Aim of the task: Scan the entries that follow and copy out every line containing "metrics".

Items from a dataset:
▬▬▬▬▬▬▬▬▬▬

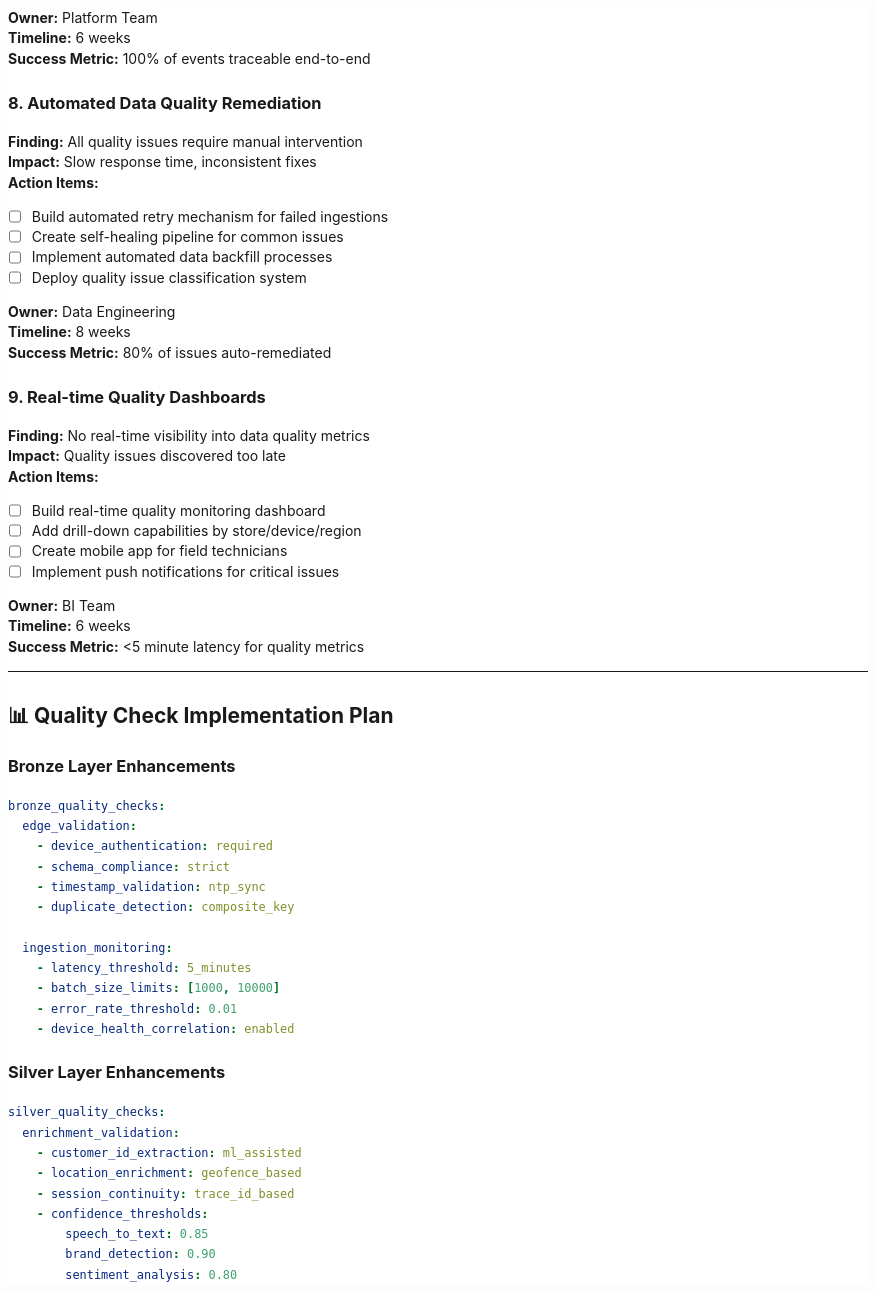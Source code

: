**Owner:** Platform Team  
**Timeline:** 6 weeks  
**Success Metric:** 100% of events traceable end-to-end

### 8. Automated Data Quality Remediation
**Finding:** All quality issues require manual intervention  
**Impact:** Slow response time, inconsistent fixes  
**Action Items:**
- [ ] Build automated retry mechanism for failed ingestions
- [ ] Create self-healing pipeline for common issues
- [ ] Implement automated data backfill processes
- [ ] Deploy quality issue classification system

**Owner:** Data Engineering  
**Timeline:** 8 weeks  
**Success Metric:** 80% of issues auto-remediated

### 9. Real-time Quality Dashboards
**Finding:** No real-time visibility into data quality metrics  
**Impact:** Quality issues discovered too late  
**Action Items:**
- [ ] Build real-time quality monitoring dashboard
- [ ] Add drill-down capabilities by store/device/region
- [ ] Create mobile app for field technicians
- [ ] Implement push notifications for critical issues

**Owner:** BI Team  
**Timeline:** 6 weeks  
**Success Metric:** <5 minute latency for quality metrics

---

## 📊 Quality Check Implementation Plan

### Bronze Layer Enhancements
```yaml
bronze_quality_checks:
  edge_validation:
    - device_authentication: required
    - schema_compliance: strict
    - timestamp_validation: ntp_sync
    - duplicate_detection: composite_key
    
  ingestion_monitoring:
    - latency_threshold: 5_minutes
    - batch_size_limits: [1000, 10000]
    - error_rate_threshold: 0.01
    - device_health_correlation: enabled
```

### Silver Layer Enhancements
```yaml
silver_quality_checks:
  enrichment_validation:
    - customer_id_extraction: ml_assisted
    - location_enrichment: geofence_based
    - session_continuity: trace_id_based
    - confidence_thresholds:
        speech_to_text: 0.85
        brand_detection: 0.90
        sentiment_analysis: 0.80
```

▬▬▬▬▬▬▬▬▬▬

Response to the task:
**Finding:** No real-time visibility into data quality metrics  
**Success Metric:** <5 minute latency for quality metrics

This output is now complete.